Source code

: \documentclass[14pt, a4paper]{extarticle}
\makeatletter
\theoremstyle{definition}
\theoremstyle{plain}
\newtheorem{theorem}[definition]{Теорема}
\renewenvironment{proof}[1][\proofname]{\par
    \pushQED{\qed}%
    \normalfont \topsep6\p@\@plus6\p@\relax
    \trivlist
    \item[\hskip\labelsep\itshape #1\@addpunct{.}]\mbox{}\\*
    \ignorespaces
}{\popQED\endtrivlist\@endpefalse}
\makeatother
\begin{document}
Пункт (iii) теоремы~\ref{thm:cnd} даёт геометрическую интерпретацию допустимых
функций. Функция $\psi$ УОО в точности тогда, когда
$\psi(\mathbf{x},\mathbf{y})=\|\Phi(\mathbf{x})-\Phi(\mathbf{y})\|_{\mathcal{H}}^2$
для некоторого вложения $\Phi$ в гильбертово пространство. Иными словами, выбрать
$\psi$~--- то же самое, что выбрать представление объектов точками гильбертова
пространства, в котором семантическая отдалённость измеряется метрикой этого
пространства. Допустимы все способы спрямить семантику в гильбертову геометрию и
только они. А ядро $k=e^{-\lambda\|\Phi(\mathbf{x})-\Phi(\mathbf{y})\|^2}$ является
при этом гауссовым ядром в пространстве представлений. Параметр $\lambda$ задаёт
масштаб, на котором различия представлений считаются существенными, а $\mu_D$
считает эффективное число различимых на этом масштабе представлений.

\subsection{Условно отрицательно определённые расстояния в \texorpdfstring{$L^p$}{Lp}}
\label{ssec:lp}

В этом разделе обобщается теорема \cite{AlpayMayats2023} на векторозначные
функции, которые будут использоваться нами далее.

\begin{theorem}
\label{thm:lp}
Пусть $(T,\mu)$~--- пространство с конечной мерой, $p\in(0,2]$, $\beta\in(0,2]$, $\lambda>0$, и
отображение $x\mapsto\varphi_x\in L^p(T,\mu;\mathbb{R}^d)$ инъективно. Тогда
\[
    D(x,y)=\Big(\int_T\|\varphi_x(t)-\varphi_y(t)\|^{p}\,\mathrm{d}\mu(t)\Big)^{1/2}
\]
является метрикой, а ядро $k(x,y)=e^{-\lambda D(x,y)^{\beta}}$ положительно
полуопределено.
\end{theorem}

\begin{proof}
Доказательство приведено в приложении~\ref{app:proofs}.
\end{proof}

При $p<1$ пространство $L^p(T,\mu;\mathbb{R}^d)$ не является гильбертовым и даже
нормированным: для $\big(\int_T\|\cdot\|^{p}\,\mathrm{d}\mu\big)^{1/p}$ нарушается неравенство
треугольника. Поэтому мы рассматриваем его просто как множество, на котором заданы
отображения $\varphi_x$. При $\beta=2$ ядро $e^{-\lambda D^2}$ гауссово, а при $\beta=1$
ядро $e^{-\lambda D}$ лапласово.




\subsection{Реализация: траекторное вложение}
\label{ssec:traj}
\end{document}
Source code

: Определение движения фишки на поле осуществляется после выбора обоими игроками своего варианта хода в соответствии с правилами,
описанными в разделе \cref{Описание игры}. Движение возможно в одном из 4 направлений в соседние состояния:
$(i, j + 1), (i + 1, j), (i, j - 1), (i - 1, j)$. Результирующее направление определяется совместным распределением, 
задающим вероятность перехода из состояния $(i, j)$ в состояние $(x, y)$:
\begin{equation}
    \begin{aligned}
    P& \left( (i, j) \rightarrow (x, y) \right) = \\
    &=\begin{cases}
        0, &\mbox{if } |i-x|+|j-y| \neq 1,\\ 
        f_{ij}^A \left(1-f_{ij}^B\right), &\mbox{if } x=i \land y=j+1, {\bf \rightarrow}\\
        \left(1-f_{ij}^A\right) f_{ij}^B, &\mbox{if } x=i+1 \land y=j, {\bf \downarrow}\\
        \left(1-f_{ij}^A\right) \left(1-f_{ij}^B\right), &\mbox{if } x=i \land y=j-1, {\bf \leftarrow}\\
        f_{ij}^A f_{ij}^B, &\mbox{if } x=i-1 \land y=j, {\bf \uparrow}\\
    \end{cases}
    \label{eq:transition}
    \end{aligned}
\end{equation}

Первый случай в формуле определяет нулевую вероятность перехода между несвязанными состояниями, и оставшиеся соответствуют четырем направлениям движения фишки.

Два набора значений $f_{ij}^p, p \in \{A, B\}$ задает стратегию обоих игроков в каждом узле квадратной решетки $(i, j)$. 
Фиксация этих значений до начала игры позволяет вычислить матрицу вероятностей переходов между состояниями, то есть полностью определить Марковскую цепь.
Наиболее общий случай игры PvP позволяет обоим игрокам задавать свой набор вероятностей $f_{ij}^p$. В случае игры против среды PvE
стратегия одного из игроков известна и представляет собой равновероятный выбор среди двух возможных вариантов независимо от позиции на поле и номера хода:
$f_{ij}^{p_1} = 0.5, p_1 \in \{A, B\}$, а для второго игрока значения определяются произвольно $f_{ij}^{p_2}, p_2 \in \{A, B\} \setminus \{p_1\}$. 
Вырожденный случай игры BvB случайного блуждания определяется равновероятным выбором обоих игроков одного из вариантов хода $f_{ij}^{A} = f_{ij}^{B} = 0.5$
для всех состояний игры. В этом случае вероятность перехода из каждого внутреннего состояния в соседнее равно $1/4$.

## PROBLEM:
For the records above, state how many lines contain the word "представлений". Give only the number.

## FINISHED TASK:
3